Sovereign Wealth Funds (SWF) are state-owned investment funds typically financed by a country's surplus revenues or reserves. Governments invest these funds in an array of both real and financial assets to stabilize national budgets, create savings for their citizens, or promote economic development. SWF’s goal is to provide benefits for a country's economy and its citizens by a strategic shift of excess reserves from low-risk, low-return investments to high-risk, high-return investments. However, given its nature, SWFs are subject to a wide range of downside risks. Simply put, conservative investments may yield safe results, but a high risk one means big losses; especially for countries that do not yet have the institutional capacity to effectively manage a portfolio of high-risk, high-return investments, like the Philippines.

The House Bill 6398 seeks to establish a 275-billion Maharlika Investments Fund (MIF) that claims to be able to “provide for the management, investment, and use of the proceeds of the fund”. This caused an uproar among lawmakers, economists, and citizens due to its untimely proposition with the current economic state of the country and unfitting fund sources originally from the country’s top-performing Government Financial Institutions (GIFs); GSIS (Government Service Insurance System) SSS (Social Security System), LBP (Land Bank of the Philippines), and DBP (Development Bank of the Philippines).

Surplus reserves are from state-owned natural resource revenues (oil, gas, minerals), trade surpluses, bank reserves, budgeting surpluses, foreign currency operations, money privatizations, and government transfer payments. The Philippines currently does not have such surplus funds; instead, we are hammered down with excessive debt of 64% GDP ratio, which is greater than the recommended level of 60% for repayment capacity, and an increasing inflation rate soaring to 8% in November 2022, the highest recorded in 14 years. Can the Philippines afford a 275-billion Maharlika Investment Fund given its struggling economic state?

Following a simmering public backlash, GSIS and SSS are removed as funding sources after the opposition of critics to the prior version requiring both GFIS’ to invest 125 billion pesos and 50 billion pesos; respectively. Despite its removal, MIF-SWF remains a perilous approach towards investment in a country like the Philippines whose economy is facing downside risks from the weak external environment, stumbling from an expected global growth deceleration, rising inflation, and geopolitical turmoil.

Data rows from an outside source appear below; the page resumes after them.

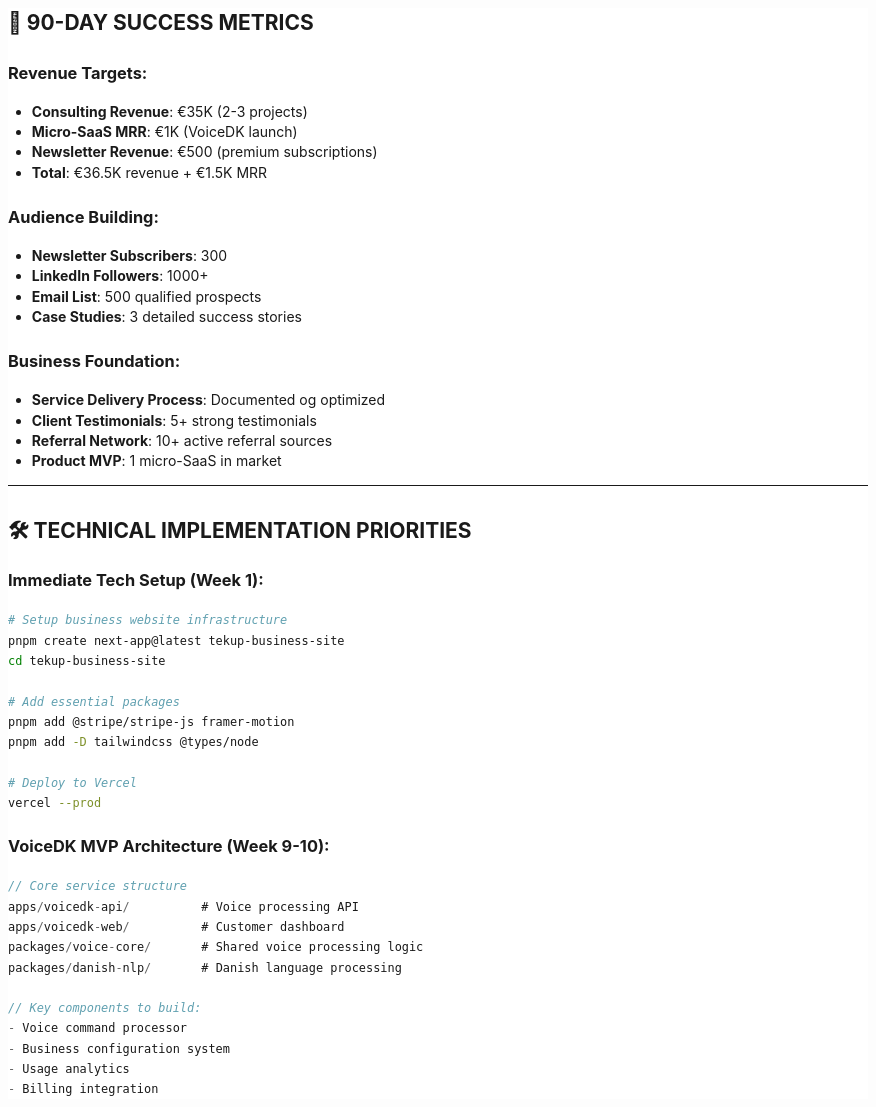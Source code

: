 
## 🎯 90-DAY SUCCESS METRICS

### Revenue Targets:
- **Consulting Revenue**: €35K (2-3 projects)
- **Micro-SaaS MRR**: €1K (VoiceDK launch)
- **Newsletter Revenue**: €500 (premium subscriptions)
- **Total**: €36.5K revenue + €1.5K MRR

### Audience Building:
- **Newsletter Subscribers**: 300
- **LinkedIn Followers**: 1000+
- **Email List**: 500 qualified prospects
- **Case Studies**: 3 detailed success stories

### Business Foundation:
- **Service Delivery Process**: Documented og optimized
- **Client Testimonials**: 5+ strong testimonials
- **Referral Network**: 10+ active referral sources
- **Product MVP**: 1 micro-SaaS in market

---

## 🛠️ TECHNICAL IMPLEMENTATION PRIORITIES

### Immediate Tech Setup (Week 1):
```bash
# Setup business website infrastructure
pnpm create next-app@latest tekup-business-site
cd tekup-business-site

# Add essential packages
pnpm add @stripe/stripe-js framer-motion
pnpm add -D tailwindcss @types/node

# Deploy to Vercel
vercel --prod
```

### VoiceDK MVP Architecture (Week 9-10):
```typescript
// Core service structure
apps/voicedk-api/          # Voice processing API
apps/voicedk-web/          # Customer dashboard
packages/voice-core/       # Shared voice processing logic
packages/danish-nlp/       # Danish language processing

// Key components to build:
- Voice command processor
- Business configuration system
- Usage analytics
- Billing integration
```
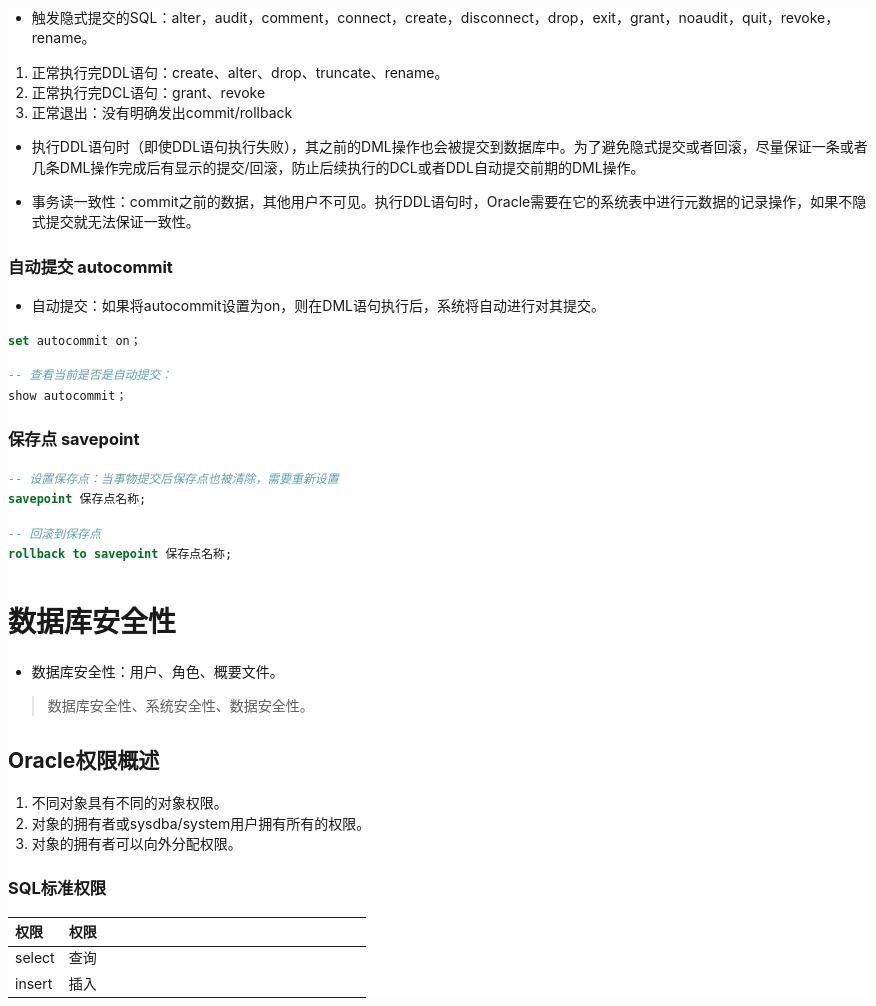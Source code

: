 - 触发隐式提交的SQL：alter，audit，comment，connect，create，disconnect，drop，exit，grant，noaudit，quit，revoke，rename。

1. 正常执行完DDL语句：create、alter、drop、truncate、rename。
2. 正常执行完DCL语句：grant、revoke
3. 正常退出：没有明确发出commit/rollback

- 执行DDL语句时（即使DDL语句执行失败），其之前的DML操作也会被提交到数据库中。为了避免隐式提交或者回滚，尽量保证一条或者几条DML操作完成后有显示的提交/回滚，防止后续执行的DCL或者DDL自动提交前期的DML操作。

- 事务读一致性：commit之前的数据，其他用户不可见。执行DDL语句时，Oracle需要在它的系统表中进行元数据的记录操作，如果不隐式提交就无法保证一致性。

### 自动提交 autocommit

- 自动提交：如果将autocommit设置为on，则在DML语句执行后，系统将自动进行对其提交。

```sql
set autocommit on；
```

```sql
-- 查看当前是否是自动提交：
show autocommit；
```

### 保存点 savepoint

```sql
-- 设置保存点：当事物提交后保存点也被清除，需要重新设置
savepoint 保存点名称;         
```

```sql
-- 回滚到保存点
rollback to savepoint 保存点名称; 
```

# 数据库安全性

- 数据库安全性：用户、角色、概要文件。

> 数据库安全性、系统安全性、数据安全性。

## Oracle权限概述

1. 不同对象具有不同的对象权限。
2. 对象的拥有者或sysdba/system用户拥有所有的权限。
3. 对象的拥有者可以向外分配权限。

### SQL标准权限

<table>
	<thead>
		<tr>
			<th width="15%" align="left">权限</th>
			<th width="85%" align="left">权限</th>
		</tr>
	</thead>
	<tbody>
		<tr>
			<td align="left">select</td>
			<td align="left">查询</td>
		</tr>
		<tr>
			<td align="left">insert</td>
			<td align="left">插入</td>
		</tr>
		<tr>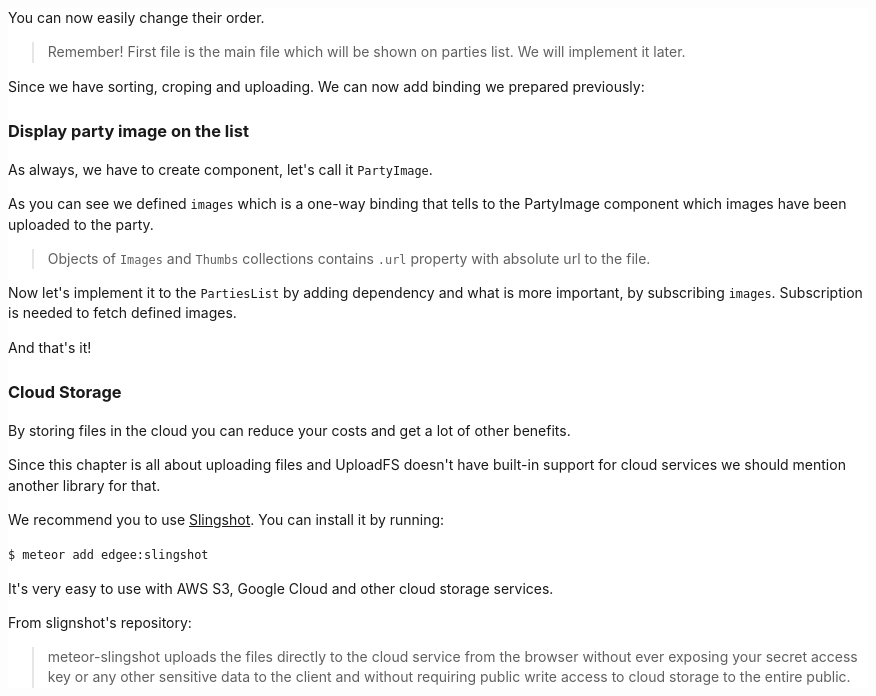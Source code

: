 <diffbox tutorial="angular1-meteor-socially" step="20.36"></diffbox>

You can now easily change their order.

> Remember! First file is the main file which will be shown on parties list. We will implement it later.


Since we have sorting, croping and uploading. We can now add binding we prepared previously:


<diffbox tutorial="angular1-meteor-socially" step="20.37"></diffbox>
### Display party image on the list

As always, we have to create component, let's call it `PartyImage`.

<diffbox tutorial="angular1-meteor-socially" step="20.38"></diffbox>

<diffbox tutorial="angular1-meteor-socially" step="20.39"></diffbox>

As you can see we defined `images` which is a one-way binding that tells to the PartyImage component which images have been uploaded to the party.

> Objects of `Images` and `Thumbs` collections contains `.url` property with absolute url to the file.

Now let's implement it to the `PartiesList` by adding dependency and what is more important, by subscribing `images`. Subscription is needed to fetch defined images.

<diffbox tutorial="angular1-meteor-socially" step="20.40"></diffbox>

<diffbox tutorial="angular1-meteor-socially" step="20.41"></diffbox>

And that's it!


### Cloud Storage

By storing files in the cloud you can reduce your costs and get a lot of other benefits.

Since this chapter is all about uploading files and UploadFS doesn't have built-in support for cloud services we should mention another library for that.

We recommend you to use [Slingshot](https://github.com/CulturalMe/meteor-slingshot/). You can install it by running:

    $ meteor add edgee:slingshot

It's very easy to use with AWS S3, Google Cloud and other cloud storage services.

From slignshot's repository:

> meteor-slingshot uploads the files directly to the cloud service from the browser without ever exposing your secret access key or any other sensitive data to the client and without requiring public write access to cloud storage to the entire public.
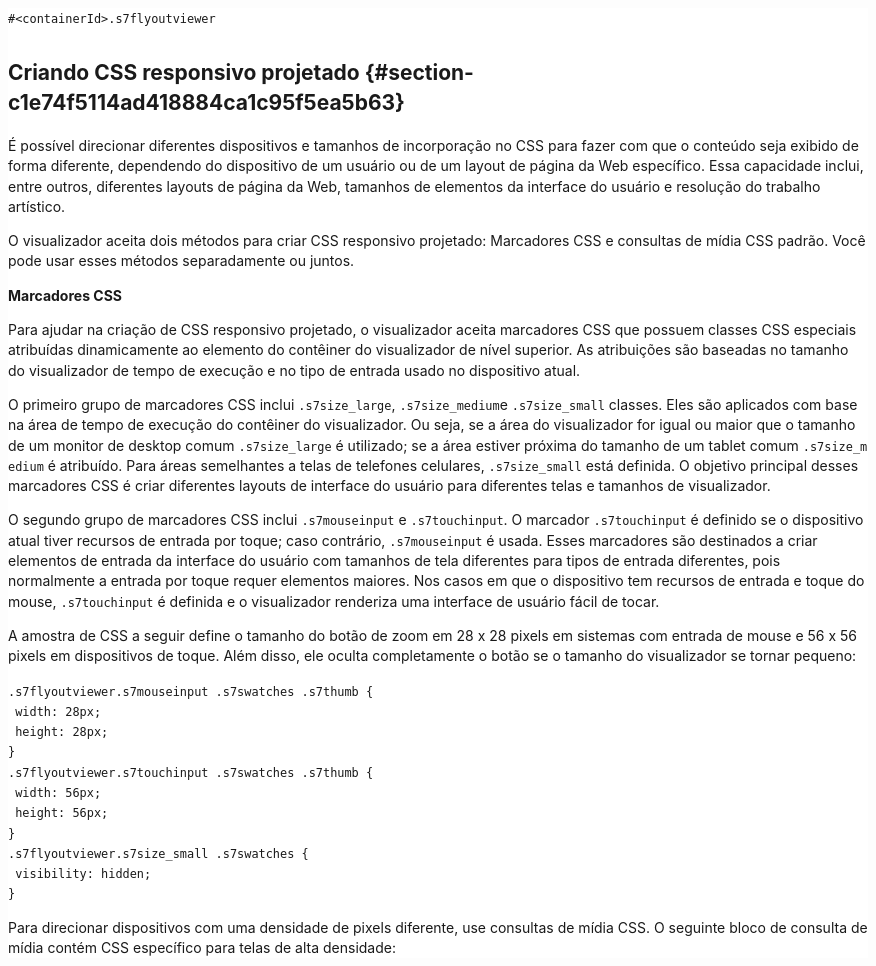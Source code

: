 `#<containerId>.s7flyoutviewer`

## Criando CSS responsivo projetado {#section-c1e74f5114ad418884ca1c95f5ea5b63}

É possível direcionar diferentes dispositivos e tamanhos de incorporação no CSS para fazer com que o conteúdo seja exibido de forma diferente, dependendo do dispositivo de um usuário ou de um layout de página da Web específico. Essa capacidade inclui, entre outros, diferentes layouts de página da Web, tamanhos de elementos da interface do usuário e resolução do trabalho artístico.

O visualizador aceita dois métodos para criar CSS responsivo projetado: Marcadores CSS e consultas de mídia CSS padrão. Você pode usar esses métodos separadamente ou juntos.

**Marcadores CSS**

Para ajudar na criação de CSS responsivo projetado, o visualizador aceita marcadores CSS que possuem classes CSS especiais atribuídas dinamicamente ao elemento do contêiner do visualizador de nível superior. As atribuições são baseadas no tamanho do visualizador de tempo de execução e no tipo de entrada usado no dispositivo atual.

O primeiro grupo de marcadores CSS inclui `.s7size_large`, `.s7size_medium`e `.s7size_small` classes. Eles são aplicados com base na área de tempo de execução do contêiner do visualizador. Ou seja, se a área do visualizador for igual ou maior que o tamanho de um monitor de desktop comum `.s7size_large` é utilizado; se a área estiver próxima do tamanho de um tablet comum `.s7size_medium` é atribuído. Para áreas semelhantes a telas de telefones celulares, `.s7size_small` está definida. O objetivo principal desses marcadores CSS é criar diferentes layouts de interface do usuário para diferentes telas e tamanhos de visualizador.

O segundo grupo de marcadores CSS inclui `.s7mouseinput` e `.s7touchinput`. O marcador `.s7touchinput` é definido se o dispositivo atual tiver recursos de entrada por toque; caso contrário, `.s7mouseinput` é usada. Esses marcadores são destinados a criar elementos de entrada da interface do usuário com tamanhos de tela diferentes para tipos de entrada diferentes, pois normalmente a entrada por toque requer elementos maiores. Nos casos em que o dispositivo tem recursos de entrada e toque do mouse, `.s7touchinput` é definida e o visualizador renderiza uma interface de usuário fácil de tocar.

A amostra de CSS a seguir define o tamanho do botão de zoom em 28 x 28 pixels em sistemas com entrada de mouse e 56 x 56 pixels em dispositivos de toque. Além disso, ele oculta completamente o botão se o tamanho do visualizador se tornar pequeno:

```
.s7flyoutviewer.s7mouseinput .s7swatches .s7thumb {  
 width: 28px; 
 height: 28px; 
} 
.s7flyoutviewer.s7touchinput .s7swatches .s7thumb {  
 width: 56px; 
 height: 56px; 
} 
.s7flyoutviewer.s7size_small .s7swatches {  
 visibility: hidden; 
}
```

Para direcionar dispositivos com uma densidade de pixels diferente, use consultas de mídia CSS. O seguinte bloco de consulta de mídia contém CSS específico para telas de alta densidade:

The Philippines obviously cannot afford the MIF with its current economic state, the Filipino people will suffer from its consequences if we push it prematurely. Budgets will be compromised without a lucid profitable exchange for the people. SWF is commonly established by other countries such as China, Kuwait, Norway, and Abu Dhabi with the largest SWFs to stabilize national budgets, create savings for their citizens, or promote economic development, but if pursued by the Philippines, the effects will be the other way around. A hard pill to swallow, but a beneficial SWF will remain an idea in a poor country like ours. If we push it under the Maharlika Fund, it will become our poison apple that will eventually kill the financial capability of our country.